Kenpo 10th-degree black belt Professor Bob White began teaching in 1968 at the Ed Parker’s Kenpo Karate school in Garden Grove, California, before opening his own location in 1972. He won numerous 1970s state, national and international fighting championships. He also fought on the National All-Star Black Belt Team, which went undefeated in 1973 and 1974. During his more than half-a-century teaching, White has produced 225 black belt graduates and trained thousands of students.
Herb Borkland: Where did you grow up, and what did your dad do?
Bob White: Garden Grove, California. Dad was a carpenter.
HB: How did you first hear about martial arts?
BW: When I was 10, in the early sixties, comic books ran ads for a masked guy teaching the dim mak “death touch” [laughs]. I’ve always been athletic, and fighting was part of growing up, so it was something I was no stranger to.
I studied shotokan with a high school teacher. There were only two martial arts schools in Garden Grove then and, in 1966, I moved on to kenpo. I saw these guys fighting, moving around in a style that had more freedom. Spinning back kicks, spinning knuckle strikes and spinning elbow strikes sold me on the style’s athleticism and fluidity.
First tournament, I lost, then won my second. I liked winning a lot more. It made me work harder because I didn’t want to settle for mediocrity.
We did “10-20-30” classes. Ten minutes of warmups, 20 minutes of drills, and 30 minutes of self-defense. At our school, we sparred after class, although there were classes just for sparring. A lot of early-seventies tournament competitors trained with each other; you went to other guys’ schools. That really helped sharpen your skills.

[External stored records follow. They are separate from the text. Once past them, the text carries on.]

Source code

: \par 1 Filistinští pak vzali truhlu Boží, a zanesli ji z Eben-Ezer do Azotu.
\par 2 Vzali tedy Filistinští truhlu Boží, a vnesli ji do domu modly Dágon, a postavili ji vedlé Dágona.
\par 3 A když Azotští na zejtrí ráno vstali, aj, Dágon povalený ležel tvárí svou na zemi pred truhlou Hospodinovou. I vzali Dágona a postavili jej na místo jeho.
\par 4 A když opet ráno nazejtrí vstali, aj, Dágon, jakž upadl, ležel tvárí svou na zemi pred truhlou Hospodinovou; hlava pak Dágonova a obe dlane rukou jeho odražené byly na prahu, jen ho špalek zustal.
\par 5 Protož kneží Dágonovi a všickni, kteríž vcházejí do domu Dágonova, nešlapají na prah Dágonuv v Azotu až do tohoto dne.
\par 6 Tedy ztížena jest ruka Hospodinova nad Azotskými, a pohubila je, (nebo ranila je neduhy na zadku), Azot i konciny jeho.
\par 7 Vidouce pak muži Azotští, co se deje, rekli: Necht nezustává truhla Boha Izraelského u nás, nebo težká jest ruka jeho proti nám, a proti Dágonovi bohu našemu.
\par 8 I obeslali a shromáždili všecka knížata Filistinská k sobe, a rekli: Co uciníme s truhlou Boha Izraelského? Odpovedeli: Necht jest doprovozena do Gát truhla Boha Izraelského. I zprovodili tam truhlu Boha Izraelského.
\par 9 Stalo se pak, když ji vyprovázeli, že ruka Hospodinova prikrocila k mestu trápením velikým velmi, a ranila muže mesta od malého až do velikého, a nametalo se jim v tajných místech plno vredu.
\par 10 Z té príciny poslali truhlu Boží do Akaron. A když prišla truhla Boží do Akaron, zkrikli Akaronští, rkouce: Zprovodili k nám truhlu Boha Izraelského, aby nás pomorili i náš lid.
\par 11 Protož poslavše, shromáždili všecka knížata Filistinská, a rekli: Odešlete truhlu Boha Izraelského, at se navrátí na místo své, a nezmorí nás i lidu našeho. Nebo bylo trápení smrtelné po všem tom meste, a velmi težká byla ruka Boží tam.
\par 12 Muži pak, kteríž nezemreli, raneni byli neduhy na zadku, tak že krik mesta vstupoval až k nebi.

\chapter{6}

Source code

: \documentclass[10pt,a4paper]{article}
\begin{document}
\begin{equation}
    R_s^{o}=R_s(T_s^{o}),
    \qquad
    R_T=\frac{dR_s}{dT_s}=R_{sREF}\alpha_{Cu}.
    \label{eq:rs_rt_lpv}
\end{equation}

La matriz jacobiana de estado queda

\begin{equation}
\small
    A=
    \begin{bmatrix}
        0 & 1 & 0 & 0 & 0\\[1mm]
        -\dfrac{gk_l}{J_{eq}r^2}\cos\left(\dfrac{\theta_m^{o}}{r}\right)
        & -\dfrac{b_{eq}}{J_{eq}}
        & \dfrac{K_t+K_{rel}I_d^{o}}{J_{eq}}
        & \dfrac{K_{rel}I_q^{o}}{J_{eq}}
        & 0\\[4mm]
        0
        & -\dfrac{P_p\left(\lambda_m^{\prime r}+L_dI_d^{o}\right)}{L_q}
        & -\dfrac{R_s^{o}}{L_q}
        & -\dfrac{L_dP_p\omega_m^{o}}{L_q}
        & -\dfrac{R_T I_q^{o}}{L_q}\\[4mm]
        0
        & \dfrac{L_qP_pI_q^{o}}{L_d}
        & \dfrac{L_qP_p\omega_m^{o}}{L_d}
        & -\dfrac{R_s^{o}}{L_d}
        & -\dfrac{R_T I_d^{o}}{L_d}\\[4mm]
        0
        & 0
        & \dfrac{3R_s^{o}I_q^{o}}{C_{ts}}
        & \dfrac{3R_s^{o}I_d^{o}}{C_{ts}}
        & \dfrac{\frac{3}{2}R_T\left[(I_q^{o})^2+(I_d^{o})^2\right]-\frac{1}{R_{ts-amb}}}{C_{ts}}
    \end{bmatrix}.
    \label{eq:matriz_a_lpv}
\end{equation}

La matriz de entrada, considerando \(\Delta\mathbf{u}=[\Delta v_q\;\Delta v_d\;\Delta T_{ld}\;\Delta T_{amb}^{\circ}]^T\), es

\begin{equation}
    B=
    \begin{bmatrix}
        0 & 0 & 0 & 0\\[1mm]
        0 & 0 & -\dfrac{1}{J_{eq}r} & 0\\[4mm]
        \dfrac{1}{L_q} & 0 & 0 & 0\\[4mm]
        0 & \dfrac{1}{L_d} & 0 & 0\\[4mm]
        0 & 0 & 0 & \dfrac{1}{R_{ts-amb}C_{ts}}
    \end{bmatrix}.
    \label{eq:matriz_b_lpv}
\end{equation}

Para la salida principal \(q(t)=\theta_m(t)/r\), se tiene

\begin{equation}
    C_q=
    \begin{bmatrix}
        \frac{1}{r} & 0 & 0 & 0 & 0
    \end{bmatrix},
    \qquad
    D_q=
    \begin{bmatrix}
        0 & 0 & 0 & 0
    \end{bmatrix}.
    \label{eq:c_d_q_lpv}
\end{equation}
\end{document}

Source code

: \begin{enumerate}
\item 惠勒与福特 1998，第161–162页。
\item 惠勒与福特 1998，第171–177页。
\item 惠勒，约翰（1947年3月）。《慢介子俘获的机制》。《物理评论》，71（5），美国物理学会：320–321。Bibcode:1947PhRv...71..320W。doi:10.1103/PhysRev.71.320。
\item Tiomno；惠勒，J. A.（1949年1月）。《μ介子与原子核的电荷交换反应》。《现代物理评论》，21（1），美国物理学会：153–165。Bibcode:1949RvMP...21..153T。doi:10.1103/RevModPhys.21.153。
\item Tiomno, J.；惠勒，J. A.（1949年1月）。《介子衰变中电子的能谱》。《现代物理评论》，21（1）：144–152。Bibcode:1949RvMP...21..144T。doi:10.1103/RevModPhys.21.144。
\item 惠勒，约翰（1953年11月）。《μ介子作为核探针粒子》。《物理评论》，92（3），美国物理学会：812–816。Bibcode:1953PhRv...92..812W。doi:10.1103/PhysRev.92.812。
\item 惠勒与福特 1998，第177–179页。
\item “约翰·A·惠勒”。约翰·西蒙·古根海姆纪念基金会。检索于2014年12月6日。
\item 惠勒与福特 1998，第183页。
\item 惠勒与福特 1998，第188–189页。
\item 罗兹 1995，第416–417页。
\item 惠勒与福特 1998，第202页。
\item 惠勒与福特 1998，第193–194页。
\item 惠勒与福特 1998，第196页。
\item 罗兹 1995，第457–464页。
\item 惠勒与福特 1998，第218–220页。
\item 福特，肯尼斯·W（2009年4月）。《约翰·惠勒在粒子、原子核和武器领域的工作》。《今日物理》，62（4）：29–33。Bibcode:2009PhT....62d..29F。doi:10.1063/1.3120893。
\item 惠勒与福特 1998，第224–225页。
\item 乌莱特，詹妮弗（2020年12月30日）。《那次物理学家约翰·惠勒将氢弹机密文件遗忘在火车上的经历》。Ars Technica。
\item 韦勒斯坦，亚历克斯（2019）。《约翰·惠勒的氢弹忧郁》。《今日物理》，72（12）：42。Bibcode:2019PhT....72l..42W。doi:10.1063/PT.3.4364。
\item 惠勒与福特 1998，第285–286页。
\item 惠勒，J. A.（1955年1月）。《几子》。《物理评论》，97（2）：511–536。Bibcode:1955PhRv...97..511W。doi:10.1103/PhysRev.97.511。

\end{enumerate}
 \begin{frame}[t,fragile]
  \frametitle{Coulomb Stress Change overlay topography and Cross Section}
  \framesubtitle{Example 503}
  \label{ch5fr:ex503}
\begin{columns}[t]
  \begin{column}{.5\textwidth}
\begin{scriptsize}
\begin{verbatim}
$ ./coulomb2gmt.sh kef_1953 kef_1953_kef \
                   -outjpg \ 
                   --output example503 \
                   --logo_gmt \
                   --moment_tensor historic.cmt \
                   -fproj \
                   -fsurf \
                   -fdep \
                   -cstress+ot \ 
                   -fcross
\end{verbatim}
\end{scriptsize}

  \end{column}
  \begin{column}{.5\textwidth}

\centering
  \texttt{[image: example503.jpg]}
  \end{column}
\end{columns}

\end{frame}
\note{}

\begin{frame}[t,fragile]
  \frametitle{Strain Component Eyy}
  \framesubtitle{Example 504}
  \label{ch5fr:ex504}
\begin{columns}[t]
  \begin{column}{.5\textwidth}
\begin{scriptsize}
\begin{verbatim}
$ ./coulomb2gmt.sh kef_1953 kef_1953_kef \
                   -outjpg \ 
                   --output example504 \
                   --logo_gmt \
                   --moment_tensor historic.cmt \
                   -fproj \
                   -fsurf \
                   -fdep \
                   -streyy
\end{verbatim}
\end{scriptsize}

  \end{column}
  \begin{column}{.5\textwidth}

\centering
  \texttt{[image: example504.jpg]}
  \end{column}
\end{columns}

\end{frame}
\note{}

My favorite fighter was John Natividad. Lot of respect for him. I fought him many times. At the ’72 California State Championships, I was successful that day. That’s the win I’m most proud of.
HB: Turning point?
BW: I grew up during the Vietnam War, when they drafted young men into the Army. I had a promising pro-baseball career going in 1967 but no draft deferment. So, I went to college for an automatic deferment and majored in baseball. Turned out, my lottery number was, like, 350; I’d get drafted after women and children [laughs]. By 1968, it became possible to be a full-time teacher because of the popularity of martial arts TV shows and movies. I knew my life would be some kind of athleticism, and it worked out the way it was supposed to.
HB: Your Amazon book, Life in Session: The Senior Master Bob White Story, is now available.
BW: My biggest battles were against alcoholism and, late in life, two of the deadliest forms of cancer. My religious faith made possible a full recovery from all three threats to my life.
BW: While I was recovering, I asked God for vehicles to be of service. Eighty-thousand dollars was raised around the world to help me, and now my wife Kathleen and I want to do the same for others. By the way, she is a former international champion with over a hundred sparring trophies. Currently, we hold fundraising projects for Royal Family Kids. These are a network of camps, clubs and mentoring for children in the foster system who have been subject to abuse.
There is definitely unity in community. By working together to do good things, we become stronger and get an opportunity to be of help.